Some First Nation reservations like the TWA are suffering from CCP organized crime, Tronnes said. Coastal residents observe smugglers crossing their back yards, going through the reserve; along Canada’s western border, “a lot of fentanyl is being sent out to Asia but it’s also being made in Canada,” Tronnes said.

Transnational criminal activity went largely unchecked under the Trudeau government, during which “border security, national security and national defense were not primary concerns,” Tronnes told The Center Square. “It’s not to say they weren’t concerns, but they weren’t top of mind concerns. The Trudeau government preferred to focus on things like climate change, international human rights issues, a feminist foreign policy type of situation where they were looking more at virtue signaling rather than securing the country.”
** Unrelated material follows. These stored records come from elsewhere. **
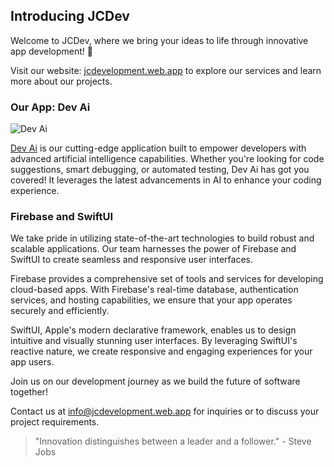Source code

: ## Introducing JCDev

Welcome to JCDev, where we bring your ideas to life through innovative app development! 🚀

Visit our website: [jcdevelopment.web.app](https://jcdevelopment.web.app) to explore our services and learn more about our projects.

### Our App: Dev Ai

![Dev Ai](https://example.com/dev-ai-screenshot.png)

[Dev Ai](https://example.com/dev-ai) is our cutting-edge application built to empower developers with advanced artificial intelligence capabilities. Whether you're looking for code suggestions, smart debugging, or automated testing, Dev Ai has got you covered! It leverages the latest advancements in AI to enhance your coding experience.

### Firebase and SwiftUI

We take pride in utilizing state-of-the-art technologies to build robust and scalable applications. Our team harnesses the power of Firebase and SwiftUI to create seamless and responsive user interfaces.

Firebase provides a comprehensive set of tools and services for developing cloud-based apps. With Firebase's real-time database, authentication services, and hosting capabilities, we ensure that your app operates securely and efficiently.

SwiftUI, Apple's modern declarative framework, enables us to design intuitive and visually stunning user interfaces. By leveraging SwiftUI's reactive nature, we create responsive and engaging experiences for your app users.

Join us on our development journey as we build the future of software together!

Contact us at [info@jcdevelopment.web.app](mailto:info@jcdevelopment.web.app) for inquiries or to discuss your project requirements.

> "Innovation distinguishes between a leader and a follower." - Steve Jobs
Under the Trudeau administration, the greatest number of illegal border crossers, including Canadians, and the greatest number of known, suspected terrorists (KSTs) were reported at the U.S.-Canada border in U.S. history, The Center Square first reported. They include an Iranian with terrorist ties living in Canada and a Canadian woman who tried to poison President Donald Trump, The Center Square reported.

“Had it been a priority for the government to really crack down and provide resources for national security,” federal, provincial and First Nation law enforcement would be better equipped, funded and staffed, Tronnes said. “They would have better ways to understand what’s really happening at the border.”

In February, President Donald Trump for the first time in U.S. history declared a national emergency at the northern border and ordered U.S. military intervention. Months later, his administration acknowledged the majority of fentanyl and KSTs were coming from Canada, The Center Square reported.

Under a new government and in response to pressure from Trump, Canada proposed a $1.3 billion border plan. However, more is needed, the groups argue, including modernizing border technology and an analytics infrastructure, reforming disclosure and privacy rules to enable intelligence sharing, and recognizing and fully funding First Nation police, designating them as essential services and essential to border security.

“National security doesn’t exist without First Nation policing at the border,” Dwayne Zacharie, First Nations Chiefs of Police president, told The Center Square.